**Required action**: Somewhere below are a line with "Has Diabetes _10/2021_**" and a later line with "Movie Review _09/2021_**". Output exactly those lines and all lines between them.

**Data provided**:
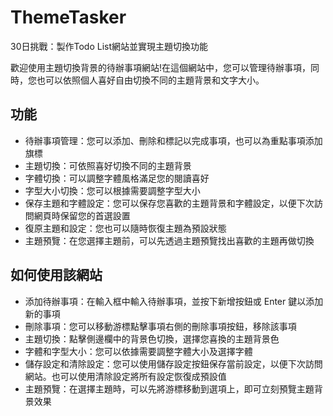 # ThemeTasker
30日挑戰：製作Todo List網站並實現主題切換功能

歡迎使用主題切換背景的待辦事項網站!在這個網站中，您可以管理待辦事項，同時，您也可以依照個人喜好自由切換不同的主題背景和文字大小。

## 功能
- 待辦事項管理：您可以添加、刪除和標記以完成事項，也可以為重點事項添加旗標
- 主題切換：可依照喜好切換不同的主題背景
- 字體切換：可以調整字體風格滿足您的閱讀喜好
- 字型大小切換：您可以根據需要調整字型大小
- 保存主題和字體設定：您可以保存您喜歡的主題背景和字體設定，以便下次訪問網頁時保留您的首選設置
- 復原主題和設定：您也可以隨時恢復主題為預設狀態
- 主題預覽：在您選擇主題前，可以先透過主題預覽找出喜歡的主題再做切換

## 如何使用該網站
- 添加待辦事項：在輸入框中輸入待辦事項，並按下新增按鈕或 Enter 鍵以添加新的事項
- 刪除事項：您可以移動游標點擊事項右側的刪除事項按鈕，移除該事項
- 主題切換：點擊側邊欄中的背景色切換，選擇您喜換的主題背景色
- 字體和字型大小：您可以依據需要調整字體大小及選擇字體
- 儲存設定和清除設定：您可以使用儲存設定按鈕保存當前設定，以便下次訪問網站。也可以使用清除設定將所有設定恢復成預設值
- 主題預覽：在選擇主題時，可以先將游標移動到選項上，即可立刻預覽主題背景效果
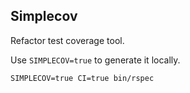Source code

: ## Simplecov

Refactor test coverage tool.

Use `SIMPLECOV=true` to generate it locally.

`SIMPLECOV=true CI=true bin/rspec`
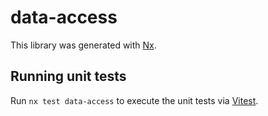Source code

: # data-access

This library was generated with [Nx](https://nx.dev).

## Running unit tests

Run `nx test data-access` to execute the unit tests via [Vitest](https://vitest.dev/).
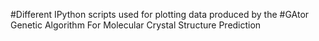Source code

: #Different IPython scripts used for plotting data produced by the
#GAtor Genetic Algorithm For Molecular Crystal Structure Prediction
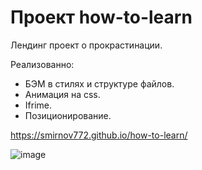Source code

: # Проект how-to-learn

Лендинг проект о прокрастинации.

Реализованно:
- БЭМ в стилях и структуре файлов.
- Анимация на css.
- Ifrime.
- Позиционирование.

https://smirnov772.github.io/how-to-learn/


![image](https://user-images.githubusercontent.com/65502557/127459254-80da9e95-3be6-4334-8d58-94a9d010cbf3.png)


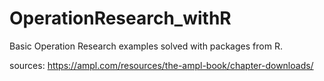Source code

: # OperationResearch_withR
Basic Operation Research examples solved with packages from R.

sources:
https://ampl.com/resources/the-ampl-book/chapter-downloads/
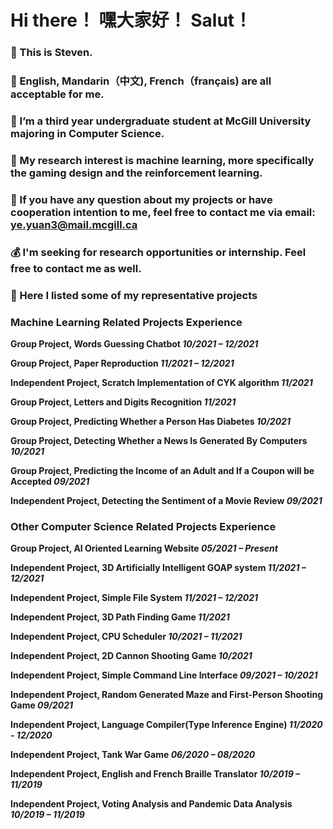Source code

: # Hi there！ 嘿大家好！ Salut！
### 👋 This is Steven.
### 💬 English, Mandarin（中文), French（français) are all acceptable for me.
### 🔭 I’m a third year undergraduate student at McGill University majoring in Computer Science. 
### 🧐 My research interest is machine learning, more specifically the gaming design and the reinforcement learning. 
### 📧 If you have any question about my projects or have cooperation intention to me, feel free to contact me via email: ye.yuan3@mail.mcgill.ca
### 💰 I'm seeking for research opportunities or internship. Feel free to contact me as well.

### 👀 Here I listed some of my representative projects
### Machine Learning Related Projects Experience
**Group Project, Words Guessing Chatbot _10/2021 – 12/2021_**

**Group Project, Paper Reproduction _11/2021 – 12/2021_** 

**Independent Project, Scratch Implementation of CYK algorithm _11/2021_** 

**Group Project, Letters and Digits Recognition _11/2021_** 

**Group Project, Predicting Whether a Person Has Diabetes _10/2021_**

**Group Project, Detecting Whether a News Is Generated By Computers _10/2021_** 

**Group Project, Predicting the Income of an Adult and If a Coupon will be Accepted _09/2021_** 

**Independent Project, Detecting the Sentiment of a Movie Review _09/2021_** 

### Other Computer Science Related Projects Experience
**Group Project, AI Oriented Learning Website _05/2021 – Present_**

**Independent Project, 3D Artificially Intelligent GOAP system _11/2021 – 12/2021_**

**Independent Project, Simple File System  _11/2021 – 12/2021_**

**Independent Project, 3D Path Finding Game _11/2021_**

**Independent Project, CPU Scheduler _10/2021 – 11/2021_** 

**Independent Project, 2D Cannon Shooting Game _10/2021_**

**Independent Project, Simple Command Line Interface _09/2021 – 10/2021_** 

**Independent Project, Random Generated Maze and First-Person Shooting Game _09/2021_**

**Independent Project, Language Compiler(Type Inference Engine) _11/2020 - 12/2020_**

**Independent Project, Tank War Game _06/2020 – 08/2020_** 

**Independent Project, English and French Braille Translator _10/2019 – 11/2019_**

**Independent Project, Voting Analysis and Pandemic Data Analysis _10/2019 – 11/2019_**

**Exercise result**:
**Group Project, Predicting Whether a Person Has Diabetes _10/2021_**

**Group Project, Detecting Whether a News Is Generated By Computers _10/2021_** 

**Group Project, Predicting the Income of an Adult and If a Coupon will be Accepted _09/2021_** 

**Independent Project, Detecting the Sentiment of a Movie Review _09/2021_** 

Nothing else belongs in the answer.